The thing is if it was the driver ie the EQ is clipping and causing driver distortion, the driver will not suddenly make everything else soften just to try to reproduce those dynamic bass notes. A driver is a "dumb" part, and for the most part, so is the amp (I mean outside of temp/stability or turn on thump protections etc) that cannot selectively do that.
Like...while I may make the analogy that the amp output stage and power supply are like an engine and the preamp is like the transmission, you can't just equate transducers (ie audio drivers) to tyres/wheels on modern cars for one reason: sometimes the analogy is the road/traction is output impedance to load impedance, or in a more specific example to the problem you're having, modern cars have AWD and traction control. Amps and transducers don't have anything like this other than, say, crossover on a speaker deciding which transducer gets what frequencies, but ultimately when a high dynamic range note comes in it can't mute the other sounds in a manner like how AWD with TorSen limited slip differentials on both axles sends all the engine torque to just one side or just one wheel that it senses has the most traction (like the outer wheels when you're cornering, and front-rear distribution is affected by the weight distribution and angle the chassis is at).

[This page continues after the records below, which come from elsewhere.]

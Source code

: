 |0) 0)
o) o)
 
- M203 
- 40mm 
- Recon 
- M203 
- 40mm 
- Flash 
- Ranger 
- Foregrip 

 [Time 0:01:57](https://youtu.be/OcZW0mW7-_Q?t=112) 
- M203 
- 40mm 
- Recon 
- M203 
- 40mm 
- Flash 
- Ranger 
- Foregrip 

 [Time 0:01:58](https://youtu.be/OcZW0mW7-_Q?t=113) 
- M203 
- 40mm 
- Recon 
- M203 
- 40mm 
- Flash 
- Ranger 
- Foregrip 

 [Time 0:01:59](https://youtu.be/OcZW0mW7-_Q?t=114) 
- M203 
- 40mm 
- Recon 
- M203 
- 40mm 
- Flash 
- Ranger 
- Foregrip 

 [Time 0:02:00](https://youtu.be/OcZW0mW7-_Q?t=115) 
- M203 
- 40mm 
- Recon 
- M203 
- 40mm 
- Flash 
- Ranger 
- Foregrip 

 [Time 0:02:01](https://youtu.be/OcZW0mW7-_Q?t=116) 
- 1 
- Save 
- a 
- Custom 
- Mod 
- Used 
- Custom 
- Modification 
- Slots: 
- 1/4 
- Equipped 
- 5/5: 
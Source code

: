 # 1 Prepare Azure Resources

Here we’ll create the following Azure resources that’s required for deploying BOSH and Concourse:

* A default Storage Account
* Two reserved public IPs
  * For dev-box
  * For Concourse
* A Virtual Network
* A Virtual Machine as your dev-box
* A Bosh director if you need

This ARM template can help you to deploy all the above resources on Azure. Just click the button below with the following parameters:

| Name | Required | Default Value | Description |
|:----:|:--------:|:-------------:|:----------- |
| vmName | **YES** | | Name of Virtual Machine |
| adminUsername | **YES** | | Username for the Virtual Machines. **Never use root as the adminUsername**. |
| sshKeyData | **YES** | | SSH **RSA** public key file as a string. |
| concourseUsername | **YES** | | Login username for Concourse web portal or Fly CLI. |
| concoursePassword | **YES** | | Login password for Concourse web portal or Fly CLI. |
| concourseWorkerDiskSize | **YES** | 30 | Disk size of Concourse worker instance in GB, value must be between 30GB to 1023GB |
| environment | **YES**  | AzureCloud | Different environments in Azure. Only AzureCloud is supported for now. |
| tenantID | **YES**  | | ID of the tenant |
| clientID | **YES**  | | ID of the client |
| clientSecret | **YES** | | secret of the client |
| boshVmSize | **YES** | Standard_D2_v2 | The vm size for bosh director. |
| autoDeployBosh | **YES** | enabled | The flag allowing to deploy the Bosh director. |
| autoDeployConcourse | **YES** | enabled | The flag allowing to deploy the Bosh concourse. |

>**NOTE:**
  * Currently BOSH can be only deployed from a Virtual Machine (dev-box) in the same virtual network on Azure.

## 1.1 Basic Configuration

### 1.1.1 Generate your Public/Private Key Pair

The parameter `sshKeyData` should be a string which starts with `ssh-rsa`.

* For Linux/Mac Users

There is however one other possibility: maybe we don't completely understand each other on what's happening based on your description. Maybe it
is clipping, hence the need for more power, but it's not so much that everything else is softer but that everything is softer. Including that bass note, except it's louder compared to everything else but could be even louder if it was getting enough power.
I've ordered a $40 portable amplifier because it annoys me that I don't know what's happening, but I don't have anything that supports balanced output so I can't test that sadly.
If your amp is single ended then it will only take single ended input, which a three prong plug can deliver from the phone to the amp. Not ideal as I would personally use a DAC-HPamp (regardless of whether it's SE or balanced; so long as it doesn't rely on bus power from the USB port) so the transmission of the audio signal will be from the smartphone's CPU as digital audio going into the DAC stage. But if it's just for testing if it might be power, then I guess not having to deal with a DAC-HPamp that may not work can be a temporary solution.
As for balanced drive...you'll have to check the phone and amp specs. If either outputs balanced then if your headphones/IEMs have removable cables then all you need to do is get the right kind of cable. But balanced drive on the phone is practically unheard of that even Quad DAC doesn't work that way the same way a dual mono DAC to HP amp circuit does.
This has been an issue ever since I got them, so yeah, same thing happens if I stream from Spotify or YouTube, or if I use other files.
Might be a hardware problem, and also that the description isn't what it seems to be ie not a software problem.